Youths disillusioned as Delta State innovation hub shuts down
The common aim of innovation hubs is to promote local innovation, encourage relevant actors to share knowledge early in the development process, build Startups, create employment and foster entrepreneurial cooperation.
The hubs support networking among local stakeholders and create links to investors and international organisations.
Primarily, governments facilitate and fund Innovation hubs to serve as centres of excellence for creativity and development of information technology amongst youths.
The provision of innovation hubs could be a means of youth empowerment which would allow the youth to channel their creative energy into a potentially productive source for their communities.
Against this backdrop that Nigeria CommunicationsWeek recently visited Delta state innovation hub to ascertain the impact of the closure of the hub since last year on youth empowerment and the state government’s plan to reopen the hub.
Among the youths that expressed their frustrations, they are faced with the closure of the hub include Sylvester Nkeze, a web developer in Asaba.
“The truth is beyond individuals having their personal skills; it was a kind of assembling point for people with like minds, the hub served as a place not only for people to learn but also to be able to gather people after they have done learning to share their ideas and use what they have learnt to create products or business for Delta State and Nigeria.
“Generally, the essence of the Hub is to make people converge their technological ideas into a scalable business that could help bring development and employment in the state. Nobody in this century can individually start a business, I’m talking of a large scale business and not small and medium scale business, and bigger businesses today are built on partnerships.
“Right now, you have people walking around looking for menial jobs to do whereas their ideas could have been used to build businesses that could create jobs and even the government could tax for revenue. It is a big problem,” he said.
Henry Chuks, co-founder of Benx Technologies, Asaba based ICT firm, said that the implications of continuous closure of the Hub are enormous which include brain drain, youth unemployment among others.
According to him, “I know many people residing in Delta state who have left the state to better-equipped hubs in Port Harcourt and Lagos after acquiring ICT skills and mentorship decided to establish in those states thereby leaving Delta with nothing.

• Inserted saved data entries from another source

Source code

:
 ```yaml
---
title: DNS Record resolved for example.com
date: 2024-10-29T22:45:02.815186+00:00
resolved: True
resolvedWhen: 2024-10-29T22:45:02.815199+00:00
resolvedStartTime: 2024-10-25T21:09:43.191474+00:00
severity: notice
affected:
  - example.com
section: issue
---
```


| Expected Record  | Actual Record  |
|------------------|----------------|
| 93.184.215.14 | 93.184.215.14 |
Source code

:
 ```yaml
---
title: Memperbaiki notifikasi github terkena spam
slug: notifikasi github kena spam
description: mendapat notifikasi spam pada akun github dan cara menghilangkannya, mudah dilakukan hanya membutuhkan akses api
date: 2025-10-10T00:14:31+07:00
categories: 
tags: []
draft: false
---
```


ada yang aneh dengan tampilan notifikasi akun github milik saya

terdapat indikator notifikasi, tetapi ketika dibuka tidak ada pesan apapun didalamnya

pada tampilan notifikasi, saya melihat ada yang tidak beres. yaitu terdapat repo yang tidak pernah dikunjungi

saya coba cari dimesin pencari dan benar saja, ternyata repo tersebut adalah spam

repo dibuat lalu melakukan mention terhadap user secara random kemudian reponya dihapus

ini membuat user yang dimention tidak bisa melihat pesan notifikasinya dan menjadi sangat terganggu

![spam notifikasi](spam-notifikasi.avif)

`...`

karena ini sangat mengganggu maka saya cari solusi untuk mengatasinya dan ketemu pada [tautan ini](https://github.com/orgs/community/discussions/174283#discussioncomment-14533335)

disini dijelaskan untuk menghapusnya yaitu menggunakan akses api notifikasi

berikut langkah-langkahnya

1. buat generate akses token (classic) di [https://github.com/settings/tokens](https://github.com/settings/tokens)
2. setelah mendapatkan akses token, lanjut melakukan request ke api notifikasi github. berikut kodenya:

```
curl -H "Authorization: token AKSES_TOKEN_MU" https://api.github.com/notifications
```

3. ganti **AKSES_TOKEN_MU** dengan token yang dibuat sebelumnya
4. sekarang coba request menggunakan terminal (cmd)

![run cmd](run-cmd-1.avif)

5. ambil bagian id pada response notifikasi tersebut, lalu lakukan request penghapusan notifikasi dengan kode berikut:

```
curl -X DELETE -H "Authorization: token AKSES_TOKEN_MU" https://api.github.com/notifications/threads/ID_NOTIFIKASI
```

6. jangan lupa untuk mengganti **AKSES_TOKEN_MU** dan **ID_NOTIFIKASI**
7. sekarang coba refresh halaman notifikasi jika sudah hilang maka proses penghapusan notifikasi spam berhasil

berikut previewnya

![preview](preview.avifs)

“More so, as they run their businesses in those states, they will pay taxes and levies to those states’ government as such Delta state will lose that revenue.
“ICT is today the largest market globally if 70 per cent of youths in Delta state is ICT inclined from programming to hardware engineering they can get jobs in or outside of the country, as well be self -employed with their talents which will help in addressing youth unemployment”.
According to Favour Asuainok, a student, “I just finished my OND from Ogwashi Polytechnic. My plan was to come and do my internship in Delta State Innovation Hub when I contacted the director, he said the Hub is closed I was sad because I had plans of meeting great and like minds as well as sharing of ideas. I would love the government to look into this issue of closure of the Hub because it is very important.
“I travel as far as from here (Asaba) to Awka in Anambra just because I want to attend Meet-ups and Hackathons to meet with like minds to bring innovative solutions to our problems in the country through technology. If Delta state government can look into this issue it will help to spring up starts-up that will create jobs in the state.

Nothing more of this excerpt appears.